Your assignment —
Each line shown below should be copied exactly.
^^^^^^^^^^^^^^^^
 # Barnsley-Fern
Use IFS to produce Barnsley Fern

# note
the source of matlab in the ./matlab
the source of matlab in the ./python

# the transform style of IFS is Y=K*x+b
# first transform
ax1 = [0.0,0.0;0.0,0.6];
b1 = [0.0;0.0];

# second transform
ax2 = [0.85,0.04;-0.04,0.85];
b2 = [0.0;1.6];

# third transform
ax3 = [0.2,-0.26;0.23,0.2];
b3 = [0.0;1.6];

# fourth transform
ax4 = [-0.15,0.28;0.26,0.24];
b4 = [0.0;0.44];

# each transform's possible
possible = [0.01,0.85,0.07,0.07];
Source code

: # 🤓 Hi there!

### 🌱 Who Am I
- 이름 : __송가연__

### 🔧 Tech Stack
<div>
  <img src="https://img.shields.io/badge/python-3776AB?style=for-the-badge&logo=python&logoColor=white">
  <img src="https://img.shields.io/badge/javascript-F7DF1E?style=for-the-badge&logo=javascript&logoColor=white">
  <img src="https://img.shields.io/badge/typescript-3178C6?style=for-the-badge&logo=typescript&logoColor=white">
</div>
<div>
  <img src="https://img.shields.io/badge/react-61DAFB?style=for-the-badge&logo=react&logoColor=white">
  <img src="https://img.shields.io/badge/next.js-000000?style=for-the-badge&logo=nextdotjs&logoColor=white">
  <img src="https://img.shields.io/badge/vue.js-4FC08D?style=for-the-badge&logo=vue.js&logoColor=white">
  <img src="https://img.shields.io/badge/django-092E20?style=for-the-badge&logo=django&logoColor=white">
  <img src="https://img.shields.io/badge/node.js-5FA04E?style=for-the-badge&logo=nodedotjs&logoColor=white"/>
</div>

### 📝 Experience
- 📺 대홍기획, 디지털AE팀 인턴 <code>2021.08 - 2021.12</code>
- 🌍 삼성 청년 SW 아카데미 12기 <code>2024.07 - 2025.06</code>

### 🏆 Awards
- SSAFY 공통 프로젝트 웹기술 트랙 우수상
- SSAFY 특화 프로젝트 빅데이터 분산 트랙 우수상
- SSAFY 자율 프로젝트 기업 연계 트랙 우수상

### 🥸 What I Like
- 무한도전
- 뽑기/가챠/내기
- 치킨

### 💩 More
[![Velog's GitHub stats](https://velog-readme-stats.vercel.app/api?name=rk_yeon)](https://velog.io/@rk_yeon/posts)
^^^^^^^^^^^^^^^^
Answer box —
 # Barnsley-Fern
Use IFS to produce Barnsley Fern

# note
the source of matlab in the ./matlab
the source of matlab in the ./python

# the transform style of IFS is Y=K*x+b
# first transform
ax1 = [0.0,0.0;0.0,0.6];
b1 = [0.0;0.0];

# second transform
ax2 = [0.85,0.04;-0.04,0.85];
b2 = [0.0;1.6];

# third transform
ax3 = [0.2,-0.26;0.23,0.2];
b3 = [0.0;1.6];

# fourth transform
ax4 = [-0.15,0.28;0.26,0.24];
b4 = [0.0;0.44];

# each transform's possible
possible = [0.01,0.85,0.07,0.07];
Source code

: # 🤓 Hi there!

### 🌱 Who Am I
- 이름 : __송가연__

### 🔧 Tech Stack
<div>
  <img src="https://img.shields.io/badge/python-3776AB?style=for-the-badge&logo=python&logoColor=white">
  <img src="https://img.shields.io/badge/javascript-F7DF1E?style=for-the-badge&logo=javascript&logoColor=white">
  <img src="https://img.shields.io/badge/typescript-3178C6?style=for-the-badge&logo=typescript&logoColor=white">
</div>
<div>
  <img src="https://img.shields.io/badge/react-61DAFB?style=for-the-badge&logo=react&logoColor=white">
  <img src="https://img.shields.io/badge/next.js-000000?style=for-the-badge&logo=nextdotjs&logoColor=white">
  <img src="https://img.shields.io/badge/vue.js-4FC08D?style=for-the-badge&logo=vue.js&logoColor=white">
  <img src="https://img.shields.io/badge/django-092E20?style=for-the-badge&logo=django&logoColor=white">
  <img src="https://img.shields.io/badge/node.js-5FA04E?style=for-the-badge&logo=nodedotjs&logoColor=white"/>
</div>

### 📝 Experience
- 📺 대홍기획, 디지털AE팀 인턴 <code>2021.08 - 2021.12</code>
- 🌍 삼성 청년 SW 아카데미 12기 <code>2024.07 - 2025.06</code>

### 🏆 Awards
- SSAFY 공통 프로젝트 웹기술 트랙 우수상
- SSAFY 특화 프로젝트 빅데이터 분산 트랙 우수상
- SSAFY 자율 프로젝트 기업 연계 트랙 우수상

### 🥸 What I Like
- 무한도전
- 뽑기/가챠/내기
- 치킨

### 💩 More
[![Velog's GitHub stats](https://velog-readme-stats.vercel.app/api?name=rk_yeon)](https://velog.io/@rk_yeon/posts)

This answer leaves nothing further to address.